The Writers’ State: A Literary Map of Victoria is a telling portrait of the literary gold that has been inspired by Victoria, its landscape and its people. It not only reveals some of the treasures of our publishing and literary collections but serves as a reminder to re-discover the writers and works who may have been left by the roadside.

Hilary McPhee transferred the vast McPhee Gribble collection in 1999. With over 400 boxes of material, the collection contains author files, manuscripts, minutes, administrative and financial files, correspondence with editors, publishers and agents, as well as documents pertaining to the sale to Penguin.

The Writers' State: A Literary Map of Victoria Designed by Ron Brooks and compiled by members of ASAL from the forthcoming Oxford Illustrated Literary Guide to Australia and the Victoria 150 Literature Committee, 1981.
The Writers’ State: A Literary Map of Victoria
Designed by Ron Brooks and compiled by members of ASAL from the forthcoming Oxford Illustrated Literary Guide to Australia and the Victoria 150 Literature Committee, 1981.

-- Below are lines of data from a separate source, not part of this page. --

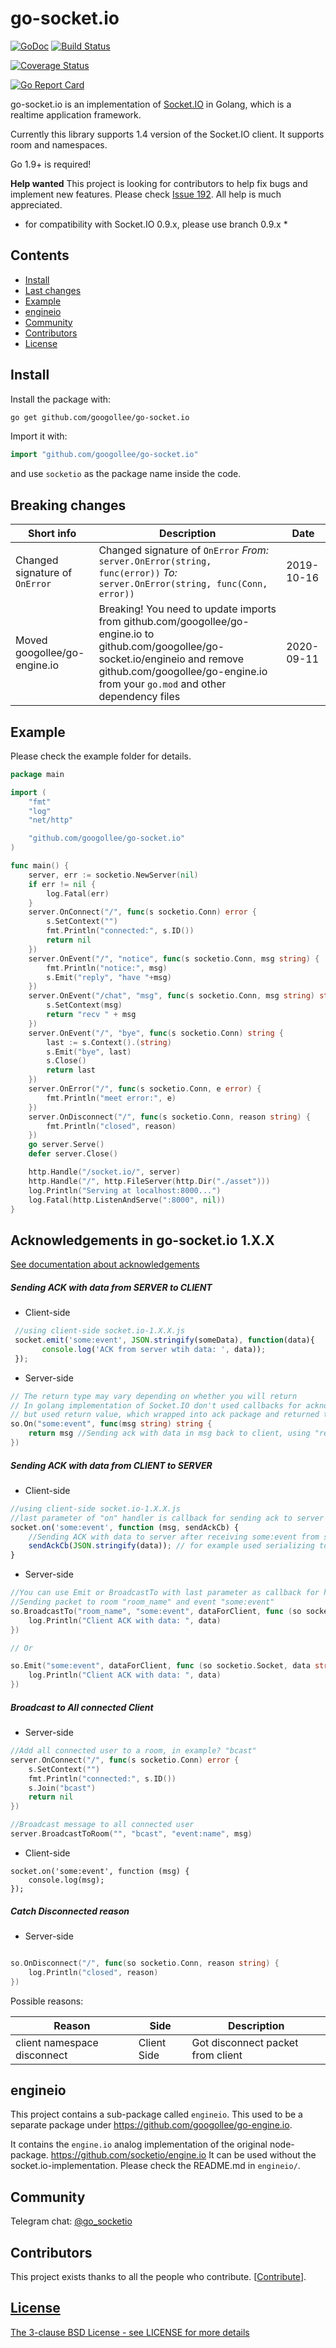 # go-socket.io

[![GoDoc](http://godoc.org/github.com/googollee/go-socket.io?status.svg)](http://godoc.org/github.com/googollee/go-socket.io) [![Build Status](https://travis-ci.org/googollee/go-socket.io.svg)](https://travis-ci.org/googollee/go-socket.io)

[![Coverage Status](https://coveralls.io/repos/github/googollee/go-socket.io/badge.svg?branch=v1.4)](https://coveralls.io/github/googollee/go-socket.io?branch=v1.4)

[![Go Report Card](https://goreportcard.com/badge/github.com/googollee/go-socket.io)](https://goreportcard.com/report/github.com/googollee/go-socket.io)

go-socket.io is an implementation of [Socket.IO](http://socket.io) in Golang, which is a realtime application framework.

Currently this library supports 1.4 version of the Socket.IO client. It supports room and namespaces.

Go 1.9+ is required!

**Help wanted** This project is looking for contributors to help fix bugs and implement new features. Please check [Issue 192](https://github.com/googollee/go-socket.io/issues/192). All help is much appreciated.

* for compatibility with Socket.IO 0.9.x, please use branch 0.9.x *


## Contents

- [Install](#install)
- [Last changes](#last-changes)
- [Example](#example)
- [engineio](#engineo)
- [Community](#community)
- [Contributors](#contributors)
- [License](#license)

## Install

Install the package with:

```bash
go get github.com/googollee/go-socket.io
```

Import it with:

```go
import "github.com/googollee/go-socket.io"
```

and use `socketio` as the package name inside the code.

## Breaking changes

| Short info | Description | Date |
|------------|-------------|------------|
| Changed signature of `OnError`  | Changed signature of `OnError` *From:* `server.OnError(string, func(error))` *To:* `server.OnError(string, func(Conn, error))` | 2019-10-16 |
| Moved googollee/go-engine.io | Breaking! You need to update imports from github.com/googollee/go-engine.io to github.com/googollee/go-socket.io/engineio and remove github.com/googollee/go-engine.io from your `go.mod` and other dependency files | 2020-09-11 |


## Example

Please check the example folder for details.

```go
package main

import (
	"fmt"
	"log"
	"net/http"

	"github.com/googollee/go-socket.io"
)

func main() {
	server, err := socketio.NewServer(nil)
	if err != nil {
		log.Fatal(err)
	}
	server.OnConnect("/", func(s socketio.Conn) error {
		s.SetContext("")
		fmt.Println("connected:", s.ID())
		return nil
	})
	server.OnEvent("/", "notice", func(s socketio.Conn, msg string) {
		fmt.Println("notice:", msg)
		s.Emit("reply", "have "+msg)
	})
	server.OnEvent("/chat", "msg", func(s socketio.Conn, msg string) string {
		s.SetContext(msg)
		return "recv " + msg
	})
	server.OnEvent("/", "bye", func(s socketio.Conn) string {
		last := s.Context().(string)
		s.Emit("bye", last)
		s.Close()
		return last
	})
	server.OnError("/", func(s socketio.Conn, e error) {
		fmt.Println("meet error:", e)
	})
	server.OnDisconnect("/", func(s socketio.Conn, reason string) {
		fmt.Println("closed", reason)
	})
	go server.Serve()
	defer server.Close()

	http.Handle("/socket.io/", server)
	http.Handle("/", http.FileServer(http.Dir("./asset")))
	log.Println("Serving at localhost:8000...")
	log.Fatal(http.ListenAndServe(":8000", nil))
}
```

## Acknowledgements in go-socket.io 1.X.X

[See documentation about acknowledgements](http://socket.io/docs/#sending-and-getting-data-(acknowledgements))

##### Sending ACK with data from SERVER to CLIENT

* Client-side

```javascript
 //using client-side socket.io-1.X.X.js
 socket.emit('some:event', JSON.stringify(someData), function(data){
       console.log('ACK from server wtih data: ', data));
 });
```

* Server-side

```go
// The return type may vary depending on whether you will return
// In golang implementation of Socket.IO don't used callbacks for acknowledgement,
// but used return value, which wrapped into ack package and returned to the client's callback in JavaScript
so.On("some:event", func(msg string) string {
	return msg //Sending ack with data in msg back to client, using "return statement"
})
```

##### Sending ACK with data from CLIENT to SERVER

* Client-side

```javascript
//using client-side socket.io-1.X.X.js
//last parameter of "on" handler is callback for sending ack to server with data or without data
socket.on('some:event', function (msg, sendAckCb) {
    //Sending ACK with data to server after receiving some:event from server
    sendAckCb(JSON.stringify(data)); // for example used serializing to JSON
}
```

* Server-side

```go
//You can use Emit or BroadcastTo with last parameter as callback for handling ack from client
//Sending packet to room "room_name" and event "some:event"
so.BroadcastTo("room_name", "some:event", dataForClient, func (so socketio.Socket, data string) {
	log.Println("Client ACK with data: ", data)
})

// Or

so.Emit("some:event", dataForClient, func (so socketio.Socket, data string) {
	log.Println("Client ACK with data: ", data)
})
```

##### Broadcast to All connected Client
* Server-side

```go
//Add all connected user to a room, in example? "bcast"
server.OnConnect("/", func(s socketio.Conn) error {
	s.SetContext("")
	fmt.Println("connected:", s.ID())
	s.Join("bcast")
	return nil
})

//Broadcast message to all connected user
server.BroadcastToRoom("", "bcast", "event:name", msg)
```
* Client-side
```
socket.on('some:event', function (msg) {
	console.log(msg);
});
```


##### Catch Disconnected reason

* Server-side

```go

so.OnDisconnect("/", func(so socketio.Conn, reason string) {
  	log.Println("closed", reason)
})
```

Possible reasons:


| Reason | Side | Description |
|------------|-------------|------------|
| client namespace disconnect | Client Side | Got disconnect packet from client |

## engineio

This project contains a sub-package called `engineio`. This used to be a separate package under https://github.com/googollee/go-engine.io.

It contains the `engine.io` analog implementation of the original node-package. https://github.com/socketio/engine.io It can be used without the socket.io-implementation. Please check the README.md in `engineio/`.

## Community

Telegram chat: [@go_socketio](https://t.me/go_socketio)


## Contributors

This project exists thanks to all the people who contribute. [[Contribute](CONTRIBUTING.md)].
<a href="https://github.com/googollee/go-socket.io/graphs/contributors">

## License

The 3-clause BSD License  - see LICENSE for more details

2 Responses to “A State of Many Stories”

  1. Carmel Byrne says:

    Hi There,
    Is it possible to make a copy of the map for our school library, please? Or am I able to purchase it? I am Head of Information Services at Beaconhills College, Berwick Campus.
    thank you,
    Carmel

  2. Brigid says:

    I ordered a copy through the archive and then had it printed out as a poster for my wall.